I'm not a videogamer, so I'll admit up front that I'm generalizing from related areas: as a boardgamer or RPG player, would I want to share space with people creating games, game systems, modules, and player aids?
My personal reaction is: yes, very much so! First off, when creators participate in player "places", it raises the quality -- players can get direct answers, developers can get real user feedback (and maybe find playtesters), and, in short, makers and consumers can have dialogue that benefits both.
Further, some players are also small-scale developers. In the games I play, this is in the space of house rules, player aids, and other customizations. It'd sure be great to have the experience of people who have more than anecdotal input when I'm trying to get the balance on my house rules right -- when I'm doing, at a small scale, what game developers do at a larger scale. I understand that "mods" are core to videogames, or at least are core for many players, and that these mods are essentially game-development overlays. If that's true, then a player working on a mod is kind of like me working on a house rule for Through the Ages or D&D.
Unless players or game developers tell us strongly that "no, we need to be separate", I'd like to see us default to one inclusive community. The whole network is still small; none of our communities is huge and getting so much traffic that people can't find what they're looking for. Let's build on what we have in common, not put up walls prematurely.

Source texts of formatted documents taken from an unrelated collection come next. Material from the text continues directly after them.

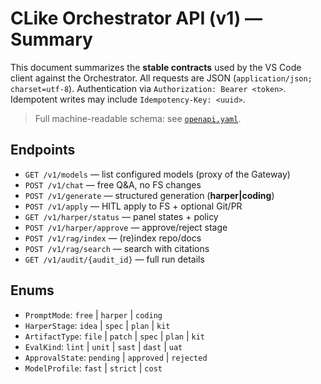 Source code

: # CLike Orchestrator API (v1) — Summary

This document summarizes the **stable contracts** used by the VS Code client against the Orchestrator.
All requests are JSON (`application/json; charset=utf-8`). Authentication via `Authorization: Bearer <token>`.
Idempotent writes may include `Idempotency-Key: <uuid>`.

> Full machine-readable schema: see [`openapi.yaml`](./openapi.yaml).

## Endpoints
- `GET /v1/models` — list configured models (proxy of the Gateway)
- `POST /v1/chat` — free Q&A, no FS changes
- `POST /v1/generate` — structured generation (**harper|coding**)
- `POST /v1/apply` — HITL apply to FS + optional Git/PR
- `GET /v1/harper/status` — panel states + policy
- `POST /v1/harper/approve` — approve/reject stage
- `POST /v1/rag/index` — (re)index repo/docs
- `POST /v1/rag/search` — search with citations
- `GET /v1/audit/{audit_id}` — full run details

## Enums
- `PromptMode`: `free` | `harper` | `coding`
- `HarperStage`: `idea` | `spec` | `plan` | `kit`
- `ArtifactType`: `file` | `patch` | `spec` | `plan` | `kit`
- `EvalKind`: `lint` | `unit` | `sast` | `dast` | `uat`
- `ApprovalState`: `pending` | `approved` | `rejected`
- `ModelProfile`: `fast` | `strict` | `cost`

This question came up when we were getting ready to launch Software Development, too: should there be one general community, or should we make different communities for different aspects of software development, like one for "just code" questions and one for design and one for QA, or maybe divide it up based on technologies (embedded and cloud were both proposed as specializations). We decided to create one community, planning from the start to be able to support a split later if a sub-community arises that really should be separate. We can take that approach with this, too. Let's build a single place together, and if in time it becomes clear that there are two separate (if overlapping) communities that want to be able to focus more on their separate concerns, we can create a new community then and move posts as necessary.